The mother's and father's education levels were associated with significantly higher WaSH score, indicating better WaSH practices in the present study. Likely, a community-based cross-sectional study conducted in a rural area of Kerala among 103 mothers of under-five children found better water and hygiene practices due to higher education status of mothers [16]. A cross-sectional study conducted in slums of Hyderabad, Andhra Pradesh, among 506 households, of 451 children aged 6–59 months, stated that improved knowledge of caregivers was associated with higher odds of better child hygienic practices [20]. Similarly, a health facility based cross-sectional study conducted in Port Harcourt among 154 mothers of under-five children found that self-reported hand washing with soap and water before feeding the child and after cleaning the child was significantly associated with higher mothers' level of education [21]. This might be primarily due to changes in traditional beliefs, attitude, and improved WaSH practices in them. Working and nonlaborer fathers had better WaSH practices. This could be mainly due to better child health care seeking decisions.

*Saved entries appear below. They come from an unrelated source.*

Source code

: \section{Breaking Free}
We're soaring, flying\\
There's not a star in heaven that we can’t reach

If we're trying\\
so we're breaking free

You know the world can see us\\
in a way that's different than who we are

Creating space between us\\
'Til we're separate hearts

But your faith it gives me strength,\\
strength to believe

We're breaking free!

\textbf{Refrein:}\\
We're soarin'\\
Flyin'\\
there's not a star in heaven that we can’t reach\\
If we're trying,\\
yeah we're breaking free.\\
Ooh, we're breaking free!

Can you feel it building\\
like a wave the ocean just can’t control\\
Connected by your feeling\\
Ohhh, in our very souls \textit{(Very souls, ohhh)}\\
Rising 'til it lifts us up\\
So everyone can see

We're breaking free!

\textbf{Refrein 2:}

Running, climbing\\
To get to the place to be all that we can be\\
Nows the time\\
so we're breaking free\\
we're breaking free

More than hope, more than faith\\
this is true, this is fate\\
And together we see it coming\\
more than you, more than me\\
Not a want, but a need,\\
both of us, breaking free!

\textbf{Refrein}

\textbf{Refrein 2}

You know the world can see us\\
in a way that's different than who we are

The population has better practices in certain areas of WaSH like water storage, waste disposal, and child body hygiene, while not so high in the other. This is because while WaSH is clubbed as one domain, it subsumes multiple domains like access to water supply and sanitation infrastructure, social customs and habits, and so forth. Poor WaSH mainly included not washing hands with soap after defecation and before and after eating food, eating unwashed fruits and vegetables, open field defecation, and eating raw vegetables. Predisposing factors for poor WaSH were water scarcity, especially in summers, and lack of access to drinking water. There are some limitations of this study. Study of WaSH practices was based on a report by the informant and some degree of recall bias cannot be ruled out [22]. For a better understanding of behavior, which especially focuses on WaSH practices of a tribal population, one needs a qualitative study, which was beyond the scope of this study.

5. Conclusion

Water, sanitation, and hygiene practices are one of the largest causes of morbidity and mortality in children. The present study found a need for improvement in WaSH practices of the people of Sugali Tribes, especially those related to the use of sanitary latrines, hand washing, and water treatment practices. Better integration into the society with a subsequent increase in access to sanitation infrastructure, economic schemes, and educational interventions is necessary for further improvements. A community-based intervention program needs to be carried out to educate the tribal people about appropriate water storage and retrieval methods and sanitation and hand washing practices.

Conflicts of Interest

The authors declare that there are no conflicts of interest regarding the publication of this paper.